--- THE RECORDS Enclosed Below ---

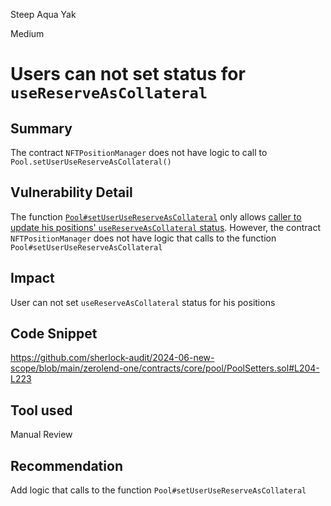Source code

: Steep Aqua Yak

Medium

# Users can not set status for `useReserveAsCollateral`

## Summary
The contract `NFTPositionManager` does not have logic to call to `Pool.setUserUseReserveAsCollateral()`

## Vulnerability Detail
The function [`Pool#setUserUseReserveAsCollateral`](https://github.com/sherlock-audit/2024-06-new-scope/blob/main/zerolend-one/contracts/core/pool/Pool.sol#L175-L177) only allows [caller to update his positions' `useReserveAsCollateral` status](https://github.com/sherlock-audit/2024-06-new-scope/blob/main/zerolend-one/contracts/core/pool/PoolSetters.sol#L204-L223). 
However, the contract `NFTPositionManager` does not have logic that calls to the function `Pool#setUserUseReserveAsCollateral`

## Impact
User can not set `useReserveAsCollateral` status for his positions

## Code Snippet
https://github.com/sherlock-audit/2024-06-new-scope/blob/main/zerolend-one/contracts/core/pool/PoolSetters.sol#L204-L223

## Tool used

Manual Review

## Recommendation
Add logic that calls to the function `Pool#setUserUseReserveAsCollateral`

--- End of Enclosed THE RECORDS ---

| EXERCISE BRIEF |
In the records above, find the line containing "User can not" and print it and every later line exactly, through the last one.

| WORKED SOLUTION |
User can not set `useReserveAsCollateral` status for his positions

## Code Snippet
https://github.com/sherlock-audit/2024-06-new-scope/blob/main/zerolend-one/contracts/core/pool/PoolSetters.sol#L204-L223

## Tool used

Manual Review

## Recommendation
Add logic that calls to the function `Pool#setUserUseReserveAsCollateral`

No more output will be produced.